Eine Reihe von kaskadierenden Faktoren – ein Zusammenbruch der Kommunikation zwischen 911 und EMS, die Unfähigkeit, Rettungsdienste zu erreichen und ein Mangel an verfügbaren Krankenwagen – verzögerte die medizinische Hilfe für einen Senior aus Calgary, der von Hunden angegriffen worden war, um mehr als 30 Minuten.

Das Alberta Health Quality Board hat am Donnerstag einen unabhängigen Bericht veröffentlicht, in dem die Notfallmaßnahmen nach dem tödlichen Hundeangriff detailliert beschrieben werden. Betty Ann (Rusty) Williams, 86, wurde letzten Juni von drei Hunden bei der Gartenarbeit im Stadtteil Capitol Hill zerfleischt.

Es dauerte 36 Minuten, bis ein Krankenwagen die 86-jährige Betty Ann Williams erreichte, die von drei Hunden im Stadtteil Capitol Hill angegriffen worden war.
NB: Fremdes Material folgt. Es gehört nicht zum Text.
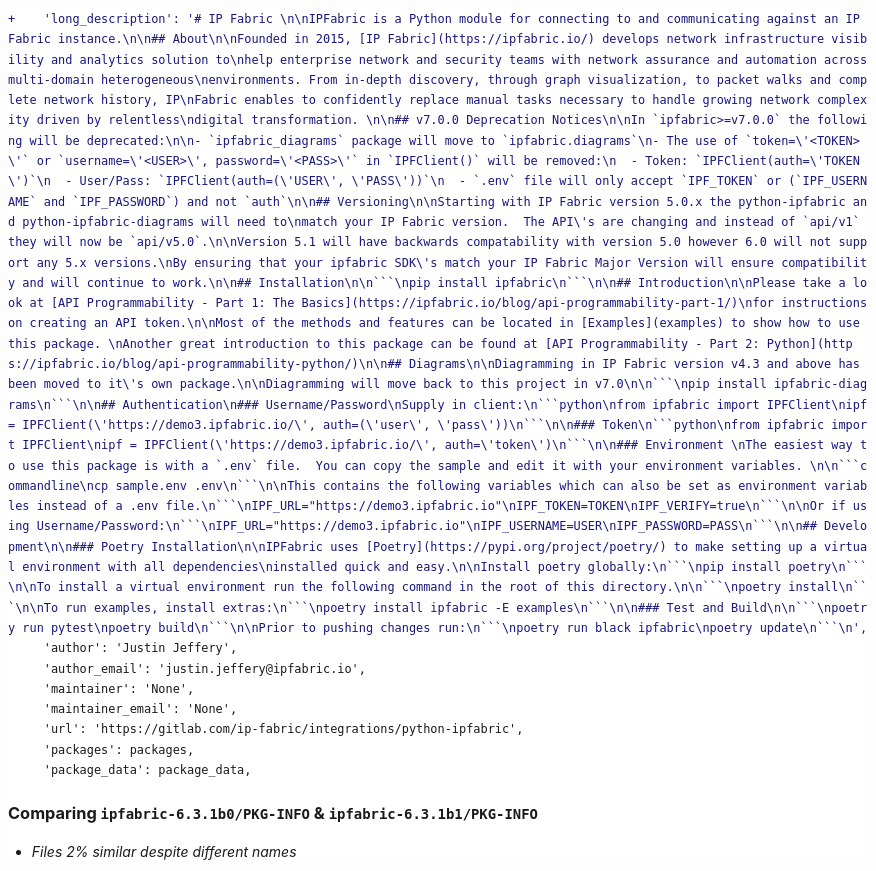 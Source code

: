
 ```diff
+    'long_description': '# IP Fabric \n\nIPFabric is a Python module for connecting to and communicating against an IP Fabric instance.\n\n## About\n\nFounded in 2015, [IP Fabric](https://ipfabric.io/) develops network infrastructure visibility and analytics solution to\nhelp enterprise network and security teams with network assurance and automation across multi-domain heterogeneous\nenvironments. From in-depth discovery, through graph visualization, to packet walks and complete network history, IP\nFabric enables to confidently replace manual tasks necessary to handle growing network complexity driven by relentless\ndigital transformation. \n\n## v7.0.0 Deprecation Notices\n\nIn `ipfabric>=v7.0.0` the following will be deprecated:\n\n- `ipfabric_diagrams` package will move to `ipfabric.diagrams`\n- The use of `token=\'<TOKEN>\'` or `username=\'<USER>\', password=\'<PASS>\'` in `IPFClient()` will be removed:\n  - Token: `IPFClient(auth=\'TOKEN\')`\n  - User/Pass: `IPFClient(auth=(\'USER\', \'PASS\'))`\n  - `.env` file will only accept `IPF_TOKEN` or (`IPF_USERNAME` and `IPF_PASSWORD`) and not `auth`\n\n## Versioning\n\nStarting with IP Fabric version 5.0.x the python-ipfabric and python-ipfabric-diagrams will need to\nmatch your IP Fabric version.  The API\'s are changing and instead of `api/v1` they will now be `api/v5.0`.\n\nVersion 5.1 will have backwards compatability with version 5.0 however 6.0 will not support any 5.x versions.\nBy ensuring that your ipfabric SDK\'s match your IP Fabric Major Version will ensure compatibility and will continue to work.\n\n## Installation\n\n```\npip install ipfabric\n```\n\n## Introduction\n\nPlease take a look at [API Programmability - Part 1: The Basics](https://ipfabric.io/blog/api-programmability-part-1/)\nfor instructions on creating an API token.\n\nMost of the methods and features can be located in [Examples](examples) to show how to use this package. \nAnother great introduction to this package can be found at [API Programmability - Part 2: Python](https://ipfabric.io/blog/api-programmability-python/)\n\n## Diagrams\n\nDiagramming in IP Fabric version v4.3 and above has been moved to it\'s own package.\n\nDiagramming will move back to this project in v7.0\n\n```\npip install ipfabric-diagrams\n```\n\n## Authentication\n### Username/Password\nSupply in client:\n```python\nfrom ipfabric import IPFClient\nipf = IPFClient(\'https://demo3.ipfabric.io/\', auth=(\'user\', \'pass\'))\n```\n\n### Token\n```python\nfrom ipfabric import IPFClient\nipf = IPFClient(\'https://demo3.ipfabric.io/\', auth=\'token\')\n```\n\n### Environment \nThe easiest way to use this package is with a `.env` file.  You can copy the sample and edit it with your environment variables. \n\n```commandline\ncp sample.env .env\n```\n\nThis contains the following variables which can also be set as environment variables instead of a .env file.\n```\nIPF_URL="https://demo3.ipfabric.io"\nIPF_TOKEN=TOKEN\nIPF_VERIFY=true\n```\n\nOr if using Username/Password:\n```\nIPF_URL="https://demo3.ipfabric.io"\nIPF_USERNAME=USER\nIPF_PASSWORD=PASS\n```\n\n## Development\n\n### Poetry Installation\n\nIPFabric uses [Poetry](https://pypi.org/project/poetry/) to make setting up a virtual environment with all dependencies\ninstalled quick and easy.\n\nInstall poetry globally:\n```\npip install poetry\n```\n\nTo install a virtual environment run the following command in the root of this directory.\n\n```\npoetry install\n```\n\nTo run examples, install extras:\n```\npoetry install ipfabric -E examples\n```\n\n### Test and Build\n\n```\npoetry run pytest\npoetry build\n```\n\nPrior to pushing changes run:\n```\npoetry run black ipfabric\npoetry update\n```\n',
     'author': 'Justin Jeffery',
     'author_email': 'justin.jeffery@ipfabric.io',
     'maintainer': 'None',
     'maintainer_email': 'None',
     'url': 'https://gitlab.com/ip-fabric/integrations/python-ipfabric',
     'packages': packages,
     'package_data': package_data,
```

### Comparing `ipfabric-6.3.1b0/PKG-INFO` & `ipfabric-6.3.1b1/PKG-INFO`

 * *Files 2% similar despite different names*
Sie starb an ihren Verletzungen. (McInnis und Holloway Bestattungsinstitute)

Ihre Nachbarn beschrieben für CBC News wie sie die Frau zusammen mit einem Polizeibeamten etwa eine halbe Stunde lang festhielten, während sie auf einen Krankenwagen warteten.

Der Vorfall veranlasste die Überprüfung der AHS-Wartezeiten.

Charlene McBrien-Morrison, CEO des Health Quality Council of Alberta, sagte, es habe keine einzige Aktion oder Aktivität gegeben, die zu einer Verzögerung des Krankenwagens geführt habe.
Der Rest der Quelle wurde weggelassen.